AGROEKOLOJİDE ÇOK GERİDE KALDIK

Çiftçinin para kazanamayıp bir kısım arazisini boş bırakması, kullandığı girdilerin fiyatlarının hızlı artışına karşılık, ürünlerini düşük fiyattan satmak zorunda kalmasından kaynaklanıyor. Tarımsal kimyasallar, sanayi yemi vb. satın alınan girdilere bağımlı endüstriyel tarımdan agroekolojik tarıma, yani doğayı kullanarak tarım yapmaya geçmemiz gerekiyor.

Agroekoloji özellikle 1980 sonrasında dünyada büyük bir atılım yaptı. Yayınlar bu yıllarda artmaya başladı. Özellikle Latin Amerika’da agroekoloji çiftçi kitleleri arasında yayıldı. Afrika’da, Hindistan’da da takipçileri arttı. Ülkemiz bu açılardan çok geri. Ziraat Fakültelerimizdeki öğretim üyelerimizin ezici çoğunluğu örneğin bu alandaki isim yapmış olan bir Miguel Altieri’nin yayınlarından hâlâ habersiz. Avrupa ülkelerinin hemen hemen tamamında üniversitelerde agroekoloji konusunda merkezler, enstitüler var. Bizde bir tane bile yok. Elbette organik tarım konusunda meslek okulu programları bile var. Ancak agroekoloji organik tarıma indirgenemez. Organik tarım ne yazık ki hem ülkemizde hem de dünyada tarım ilaçları ve kimyasal gübreleri biyopestisitler ve organik marka gübrelerle ikame etmekten daha öteye zor gidiyor. Buna girdi ikamesi diyoruz. Bir ilerleme olarak kabul edilebilir, ancak çok yetersiz. Agroekolojinin diğer uygulamaları olan biyoçeşitlilik, doğal malçlar, örtü bitkileri, hayvancılığın işletmede yer alması, doğal şeritler vb. uygulansaydı, biyopestisitlere hatta ev yapımı ilaçlara bile gerek kalmayacaktı ve verim artacaktı. Üniversitelerimizde sürdürülebilirlik sözcüğü sakız oldu. Ama içeriği boşalmış bir şekilde.

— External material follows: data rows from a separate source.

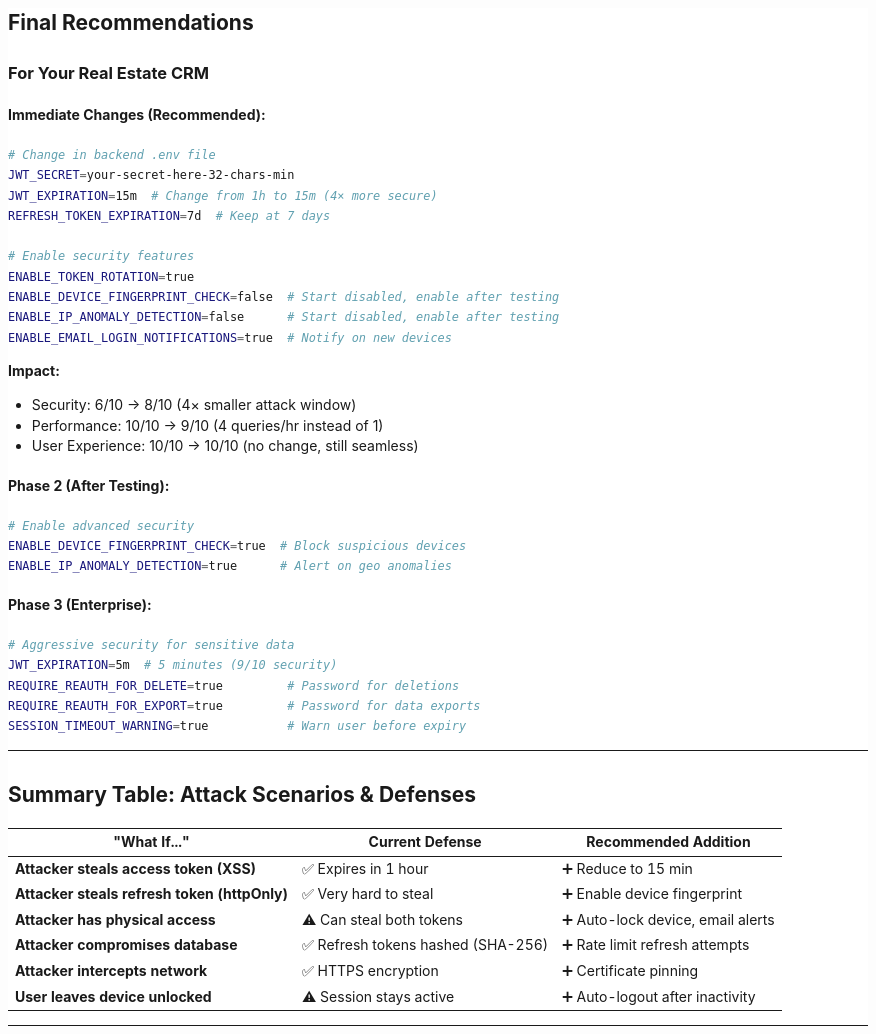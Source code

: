 
## Final Recommendations

### For Your Real Estate CRM

#### Immediate Changes (Recommended):

```bash
# Change in backend .env file
JWT_SECRET=your-secret-here-32-chars-min
JWT_EXPIRATION=15m  # Change from 1h to 15m (4× more secure)
REFRESH_TOKEN_EXPIRATION=7d  # Keep at 7 days

# Enable security features
ENABLE_TOKEN_ROTATION=true
ENABLE_DEVICE_FINGERPRINT_CHECK=false  # Start disabled, enable after testing
ENABLE_IP_ANOMALY_DETECTION=false      # Start disabled, enable after testing
ENABLE_EMAIL_LOGIN_NOTIFICATIONS=true  # Notify on new devices
```

**Impact:**
- Security: 6/10 → 8/10 (4× smaller attack window)
- Performance: 10/10 → 9/10 (4 queries/hr instead of 1)
- User Experience: 10/10 → 10/10 (no change, still seamless)

#### Phase 2 (After Testing):

```bash
# Enable advanced security
ENABLE_DEVICE_FINGERPRINT_CHECK=true  # Block suspicious devices
ENABLE_IP_ANOMALY_DETECTION=true      # Alert on geo anomalies
```

#### Phase 3 (Enterprise):

```bash
# Aggressive security for sensitive data
JWT_EXPIRATION=5m  # 5 minutes (9/10 security)
REQUIRE_REAUTH_FOR_DELETE=true         # Password for deletions
REQUIRE_REAUTH_FOR_EXPORT=true         # Password for data exports
SESSION_TIMEOUT_WARNING=true           # Warn user before expiry
```

---

## Summary Table: Attack Scenarios & Defenses

| "What If..." | Current Defense | Recommended Addition |
|-------------|----------------|---------------------|
| **Attacker steals access token (XSS)** | ✅ Expires in 1 hour | ➕ Reduce to 15 min |
| **Attacker steals refresh token (httpOnly)** | ✅ Very hard to steal | ➕ Enable device fingerprint |
| **Attacker has physical access** | ⚠️ Can steal both tokens | ➕ Auto-lock device, email alerts |
| **Attacker compromises database** | ✅ Refresh tokens hashed (SHA-256) | ➕ Rate limit refresh attempts |
| **Attacker intercepts network** | ✅ HTTPS encryption | ➕ Certificate pinning |
| **User leaves device unlocked** | ⚠️ Session stays active | ➕ Auto-logout after inactivity |

---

Tarım ve Orman Bakanlığı bu konuda hiçbir şey yapmıyor desek yanlış olmaz. Duymadıysak lütfen bize bildirsinler.

Bir topraksız tarım modasıdır gidiyor. Tarım topraklarının bir kısmı artan oranlarda boş bırakılırken aşırı sermaye yoğun ve tarım kimyasallarından kurtulamamış bu tekniği nerede ise Türkiye tarımının kurtarıcısı olarak ele almak kolay anlaşılır bir şey değil.

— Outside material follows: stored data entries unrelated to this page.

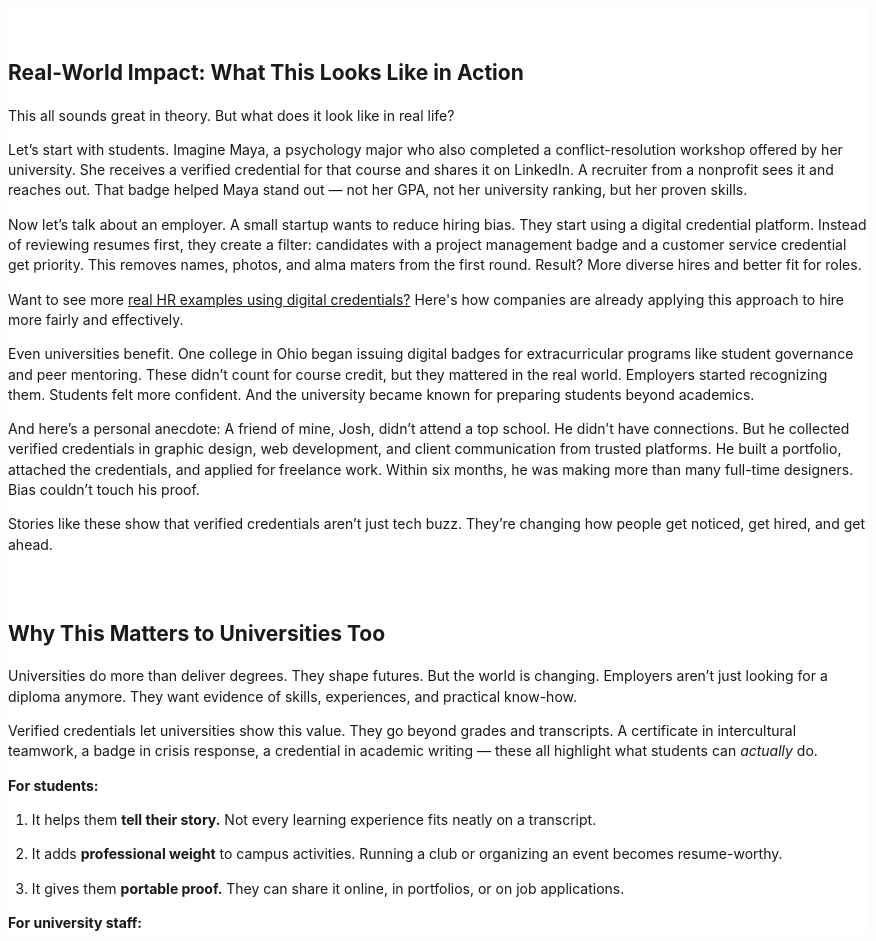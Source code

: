 <br>

## Real-World Impact: What This Looks Like in Action

This all sounds great in theory. But what does it look like in real life?

Let’s start with students. Imagine Maya, a psychology major who also completed a conflict-resolution workshop offered by her university. She receives a verified credential for that course and shares it on LinkedIn. A recruiter from a nonprofit sees it and reaches out. That badge helped Maya stand out — not her GPA, not her university ranking, but her proven skills.

Now let’s talk about an employer. A small startup wants to reduce hiring bias. They start using a digital credential platform. Instead of reviewing resumes first, they create a filter: candidates with a project management badge and a customer service credential get priority. This removes names, photos, and alma maters from the first round. Result? More diverse hires and better fit for roles.

Want to see more [real HR examples using digital credentials?](https://certifyme.online/blog/hr-case.html) Here's how companies are already applying this approach to hire more fairly and effectively.

Even universities benefit. One college in Ohio began issuing digital badges for extracurricular programs like student governance and peer mentoring. These didn’t count for course credit, but they mattered in the real world. Employers started recognizing them. Students felt more confident. And the university became known for preparing students beyond academics.

And here’s a personal anecdote: A friend of mine, Josh, didn’t attend a top school. He didn’t have connections. But he collected verified credentials in graphic design, web development, and client communication from trusted platforms. He built a portfolio, attached the credentials, and applied for freelance work. Within six months, he was making more than many full-time designers. Bias couldn’t touch his proof.

Stories like these show that verified credentials aren’t just tech buzz. They’re changing how people get noticed, get hired, and get ahead.

<br>

## Why This Matters to Universities Too

Universities do more than deliver degrees. They shape futures. But the world is changing. Employers aren’t just looking for a diploma anymore. They want evidence of skills, experiences, and practical know-how.

Verified credentials let universities show this value. They go beyond grades and transcripts. A certificate in intercultural teamwork, a badge in crisis response, a credential in academic writing — these all highlight what students can *actually* do.

**For students:**

1. It helps them **tell their story.** Not every learning experience fits neatly on a transcript.

1. It adds **professional weight** to campus activities. Running a club or organizing an event becomes resume-worthy.

1. It gives them **portable proof.** They can share it online, in portfolios, or on job applications.

**For university staff:**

Bu konuda iş gene toplumsal hareketlere düşüyor. Bakanlık ve belediyelerden çok fazla şey beklemek anlamlı olmaz. Örneğin Hindistan’da “Sıfır Bütçe, Doğal Tarım” (Zero Budget, Natural Farming) hareketi incelenebilir. Google’a yazıp dokümanları inceleyebilirsiniz. Sıfır bütçenin anlamı şöyle: Çiftçiler hiçbir satın alınan girdi kullanmıyorlar ve cepten hiçbir şey çıkmıyor. Doğal tarımın anlamı ise tarım kimyasalları yerine doğayı, ekolojiyi kullanarak tarım yapıyorlar demek. Bu hareket Hindistan’da milyona varan taraftar kazandı. Bu hareketin hiçbir maaşlı personeli yok, hatta banka hesabı bile yok. Çiftçiden çiftçiye yayım yöntemini uyguluyorlar. Ülkemizdeki sivil toplum kuruluşları bu tür hareketlerin etkinliği ve çalışma tarzları açısından epeyce sorunlu.

Agroekoloji hem bir bilim, hem bir uygulama, hem de bir hareket olarak dünyada yayılıyor. Covid-19 salgını buna dönüşü daha da zorunlu kılıyor. Ülkemiz ise bu alanda birçok alanda olduğu gibi çok geç kaldı. Açığı kapatmamız için dünya örneklerini iyi inceleyerek daha sıkı çalışmaya ihtiyaç var.